Truant students receive CARE

As a way to combat rising truancy rates in San Francisco’s public schools, city officials have created a new program in Bayview-Hunters Point to help foundering students stay on the road to academic recovery.

The Center for Academic Re-entry and Empowerment, or CARE, opened on Feb. 19 and offers school credit for truant youths, ages 13 to 16 years old, who complete a nine-week course that includes life-skills and individualized academic teachings, said Jill Fox of San Francisco’s Department of Children, Youth and Their Families.

There were 528 chronic truant students — youth that accumulated 20 or more unexcused absences — in San Francisco public schools during the 2007-08 fall semester — a sharp increase from the 294 registered cases for the 2006-07 fall semester that is attributed to problems in high school attendance, according to district spokeswoman Gentle Blythe.

The biggest number of student truants reside in Bayview, as 1,159 of the 5,800 registered students in the area tallied at least 10 unexcused absences last year, Blythe said.

Locating the truancy program at the Bayview YMCA puts the help where its needed, CARE counselor Cassie Miller said.

“I think the students really relate to the personnel here,” Miller said.

Currently, CARE has 12 students enrolled, CARE program Director Eason Ramson said.
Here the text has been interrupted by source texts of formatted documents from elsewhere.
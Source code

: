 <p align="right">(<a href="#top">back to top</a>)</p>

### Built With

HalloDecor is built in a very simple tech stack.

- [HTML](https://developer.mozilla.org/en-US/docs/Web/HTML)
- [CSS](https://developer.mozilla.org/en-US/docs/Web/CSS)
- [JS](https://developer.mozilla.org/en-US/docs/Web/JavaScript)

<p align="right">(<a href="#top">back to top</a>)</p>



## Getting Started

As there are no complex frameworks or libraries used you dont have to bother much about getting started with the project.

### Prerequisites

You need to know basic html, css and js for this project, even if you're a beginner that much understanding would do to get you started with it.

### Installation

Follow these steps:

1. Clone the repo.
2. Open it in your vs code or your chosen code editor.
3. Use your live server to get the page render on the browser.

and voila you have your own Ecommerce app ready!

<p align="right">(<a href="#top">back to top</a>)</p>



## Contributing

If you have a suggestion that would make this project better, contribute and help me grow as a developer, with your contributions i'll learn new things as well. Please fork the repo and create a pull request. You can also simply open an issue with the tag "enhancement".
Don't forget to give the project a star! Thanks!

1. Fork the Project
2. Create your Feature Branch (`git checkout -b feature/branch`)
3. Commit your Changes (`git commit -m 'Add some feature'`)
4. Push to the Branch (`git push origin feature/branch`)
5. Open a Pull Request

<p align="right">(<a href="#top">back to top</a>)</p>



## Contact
Despite histories as habitual truants, the youths have had a 99 percent attendance rate since the program started, Ramson said.
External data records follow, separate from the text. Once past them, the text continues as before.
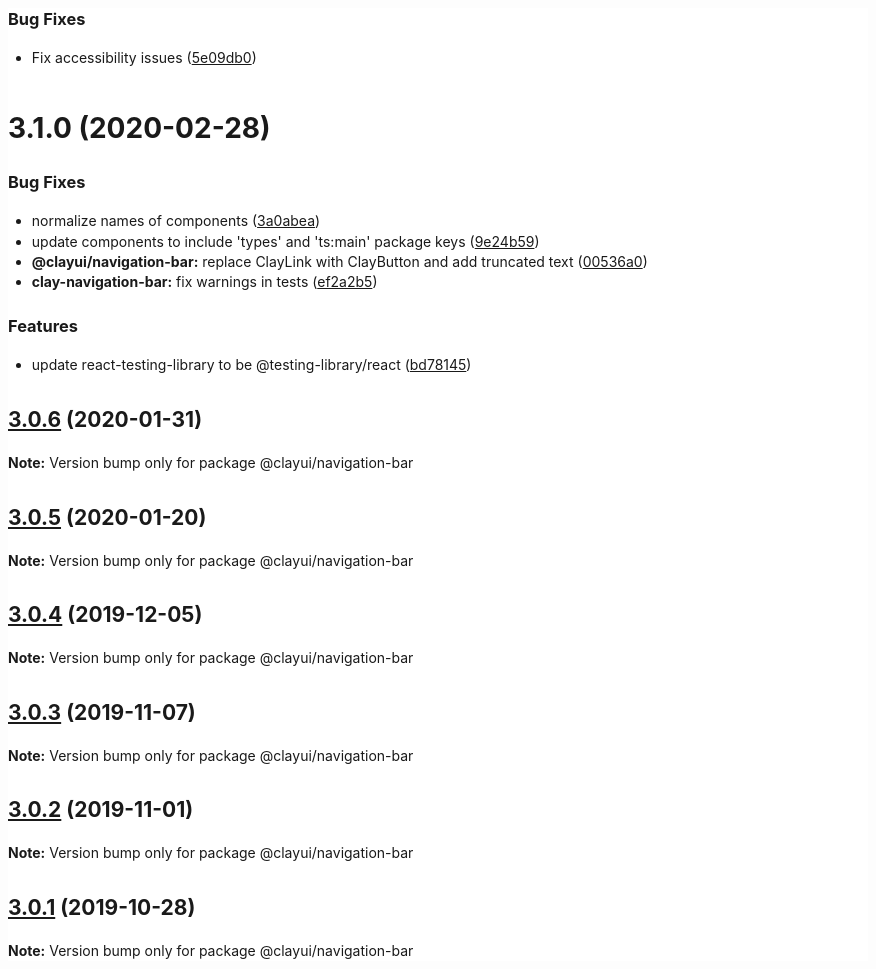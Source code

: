 ### Bug Fixes

-   Fix accessibility issues ([5e09db0](https://github.com/liferay/clay/commit/5e09db0))

# 3.1.0 (2020-02-28)

### Bug Fixes

-   normalize names of components ([3a0abea](https://github.com/liferay/clay/commit/3a0abea))
-   update components to include 'types' and 'ts:main' package keys ([9e24b59](https://github.com/liferay/clay/commit/9e24b59))
-   **@clayui/navigation-bar:** replace ClayLink with ClayButton and add truncated text ([00536a0](https://github.com/liferay/clay/commit/00536a0))
-   **clay-navigation-bar:** fix warnings in tests ([ef2a2b5](https://github.com/liferay/clay/commit/ef2a2b5))

### Features

-   update react-testing-library to be @testing-library/react ([bd78145](https://github.com/liferay/clay/commit/bd78145))

## [3.0.6](https://github.com/liferay/clay/tree/master/packages/clay-navigation-bar/compare/@clayui/navigation-bar@3.0.3...@clayui/navigation-bar@3.0.6) (2020-01-31)

**Note:** Version bump only for package @clayui/navigation-bar

## [3.0.5](https://github.com/liferay/clay/tree/master/packages/clay-navigation-bar/compare/@clayui/navigation-bar@3.0.3...@clayui/navigation-bar@3.0.5) (2020-01-20)

**Note:** Version bump only for package @clayui/navigation-bar

## [3.0.4](https://github.com/liferay/clay/tree/master/packages/clay-navigation-bar/compare/@clayui/navigation-bar@3.0.3...@clayui/navigation-bar@3.0.4) (2019-12-05)

**Note:** Version bump only for package @clayui/navigation-bar

## [3.0.3](https://github.com/liferay/clay/tree/master/packages/clay-navigation-bar/compare/@clayui/navigation-bar@3.0.2...@clayui/navigation-bar@3.0.3) (2019-11-07)

**Note:** Version bump only for package @clayui/navigation-bar

## [3.0.2](https://github.com/liferay/clay/tree/master/packages/clay-navigation-bar/compare/@clayui/navigation-bar@3.0.1...@clayui/navigation-bar@3.0.2) (2019-11-01)

**Note:** Version bump only for package @clayui/navigation-bar

## [3.0.1](https://github.com/liferay/clay/tree/master/packages/clay-navigation-bar/compare/@clayui/navigation-bar@3.0.0...@clayui/navigation-bar@3.0.1) (2019-10-28)

**Note:** Version bump only for package @clayui/navigation-bar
“Every day we have kids sitting on our steps in the morning, waiting for the teachers get here,” said Ramson, a former professional football player who once suited up for the San Francisco 49ers.

Ramson credits the interactive personal relationship between the youths and CARE officials as the main source for the students’ renewed interest in learning.
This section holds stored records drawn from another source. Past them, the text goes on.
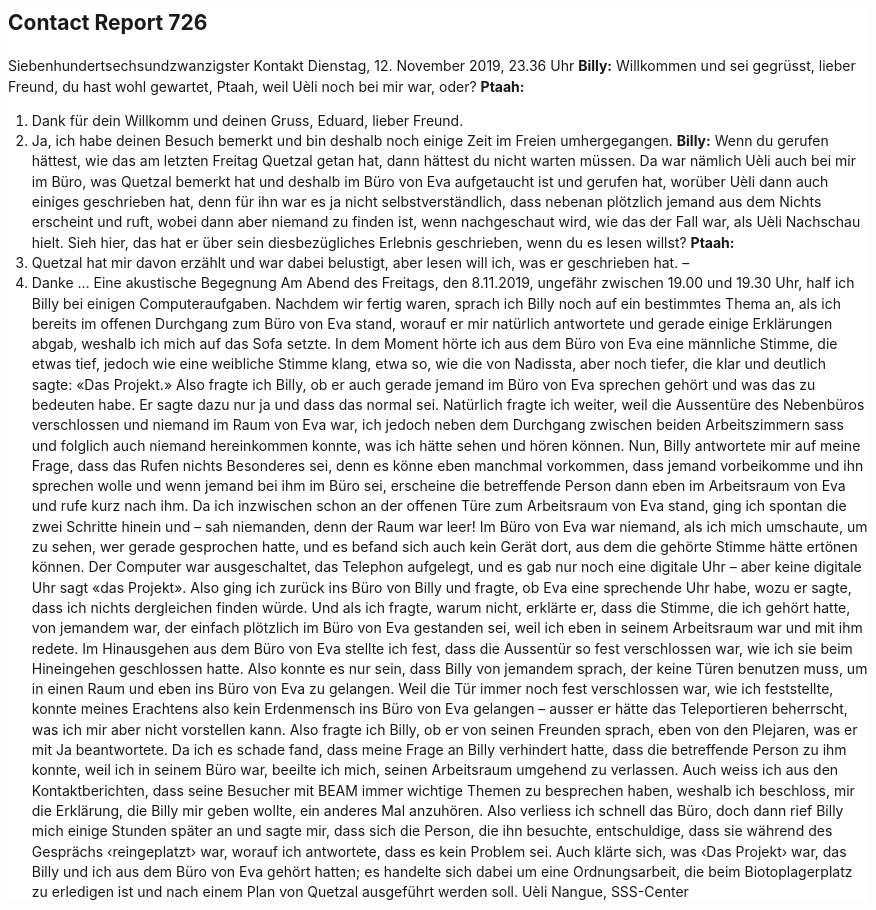## Contact Report 726
Siebenhundertsechsundzwanzigster Kontakt
Dienstag, 12. November 2019, 23.36 Uhr
**Billy:**
Willkommen und sei gegrüsst, lieber Freund, du hast wohl gewartet, Ptaah, weil Uèli noch bei mir war, oder?
**Ptaah:**
1. Dank für dein Willkomm und deinen Gruss, Eduard, lieber Freund.
2. Ja, ich habe deinen Besuch bemerkt und bin deshalb noch einige Zeit im Freien umhergegangen.
**Billy:**
Wenn du gerufen hättest, wie das am letzten Freitag Quetzal getan hat, dann hättest du nicht warten müssen. Da war nämlich Uèli auch bei mir im Büro, was Quetzal bemerkt hat und deshalb im Büro von Eva aufgetaucht ist und gerufen hat, worüber Uèli dann auch einiges geschrieben hat, denn für ihn war es ja nicht selbstverständlich, dass nebenan plötzlich jemand aus dem Nichts erscheint und ruft, wobei dann aber niemand zu finden ist, wenn nachgeschaut wird, wie das der Fall war, als Uèli Nachschau hielt. Sieh hier, das hat er über sein diesbezügliches Erlebnis geschrieben, wenn du es lesen willst?
**Ptaah:**
3. Quetzal hat mir davon erzählt und war dabei belustigt, aber lesen will ich, was er geschrieben hat. –
4. Danke …
Eine akustische Begegnung
Am Abend des Freitags, den 8.11.2019, ungefähr zwischen 19.00 und 19.30 Uhr, half ich Billy bei einigen Computeraufgaben. Nachdem wir fertig waren, sprach ich Billy noch auf ein bestimmtes Thema an, als ich bereits im offenen Durchgang zum Büro von Eva stand, worauf er mir natürlich antwortete und gerade einige Erklärungen abgab, weshalb ich mich auf das Sofa setzte. In dem Moment hörte ich aus dem Büro von Eva eine männliche Stimme, die etwas tief, jedoch wie eine weibliche Stimme klang, etwa so, wie die von Nadissta, aber noch tiefer, die klar und deutlich sagte: «Das Projekt.» Also fragte ich Billy, ob er auch gerade jemand im Büro von Eva sprechen gehört und was das zu bedeuten habe. Er sagte dazu nur ja und dass das normal sei. Natürlich fragte ich weiter, weil die Aussentüre des Nebenbüros verschlossen und niemand im Raum von Eva war, ich jedoch neben dem Durchgang zwischen beiden Arbeitszimmern sass und folglich auch niemand hereinkommen konnte, was ich hätte sehen und hören können.
Nun, Billy antwortete mir auf meine Frage, dass das Rufen nichts Besonderes sei, denn es könne eben manchmal vorkommen, dass jemand vorbeikomme und ihn sprechen wolle und wenn jemand bei ihm im Büro sei, erscheine die betreffende Person dann eben im Arbeitsraum von Eva und rufe kurz nach ihm. Da ich inzwischen schon an der offenen Türe zum Arbeitsraum von Eva stand, ging ich spontan die zwei Schritte hinein und – sah niemanden, denn der Raum war leer! Im Büro von Eva war niemand, als ich mich umschaute, um zu sehen, wer gerade gesprochen hatte, und es befand sich auch kein Gerät dort, aus dem die gehörte Stimme hätte ertönen können. Der Computer war ausgeschaltet, das Telephon aufgelegt, und es gab nur noch eine digitale Uhr – aber keine digitale Uhr sagt «das Projekt». Also ging ich zurück ins Büro von Billy und fragte, ob Eva eine sprechende Uhr habe, wozu er sagte, dass ich nichts dergleichen finden würde. Und als ich fragte, warum nicht, erklärte er, dass die Stimme, die ich gehört hatte, von jemandem war, der einfach plötzlich im Büro von Eva gestanden sei, weil ich eben in seinem Arbeitsraum war und mit ihm redete.
Im Hinausgehen aus dem Büro von Eva stellte ich fest, dass die Aussentür so fest verschlossen war, wie ich sie beim Hineingehen geschlossen hatte. Also konnte es nur sein, dass Billy von jemandem sprach, der keine Türen benutzen muss, um in einen Raum und eben ins Büro von Eva zu gelangen. Weil die Tür immer noch fest verschlossen war, wie ich feststellte, konnte meines Erachtens also kein Erdenmensch ins Büro von Eva gelangen – ausser er hätte das Teleportieren beherrscht, was ich mir aber nicht vorstellen kann. Also fragte ich Billy, ob er von seinen Freunden sprach, eben von den Plejaren, was er mit Ja beantwortete. Da ich es schade fand, dass meine Frage an Billy verhindert hatte, dass die betreffende Person zu ihm konnte, weil ich in seinem Büro war, beeilte ich mich, seinen Arbeitsraum umgehend zu verlassen. Auch weiss ich aus den Kontaktberichten, dass seine Besucher mit BEAM immer wichtige Themen zu besprechen haben, weshalb ich beschloss, mir die Erklärung, die Billy mir geben wollte, ein anderes Mal anzuhören. Also verliess ich schnell das Büro, doch dann rief Billy mich einige Stunden später an und sagte mir, dass sich die Person, die ihn besuchte, entschuldige, dass sie während des Gesprächs ‹reingeplatzt› war, worauf ich antwortete, dass es kein Problem sei. Auch klärte sich, was ‹Das Projekt› war, das Billy und ich aus dem Büro von Eva gehört hatten; es handelte sich dabei um eine Ordnungsarbeit, die beim Biotoplagerplatz zu erledigen ist und nach einem Plan von Quetzal ausgeführt werden soll.
Uèli Nangue, SSS-Center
After students complete the program, staff work to ensure they are re-enrolled in a high school that meets their academic needs, Fox said.

The San Francisco Unified School District has long struggled to boost student attendance, and was sharply criticized in a 2002-03 civil grand jury report, as “tolerating truancy.”

In October, District Attorney Kamala Harris pledged to prosecute parents of children who consistently missed at least 20 school days without a parental note or phone call.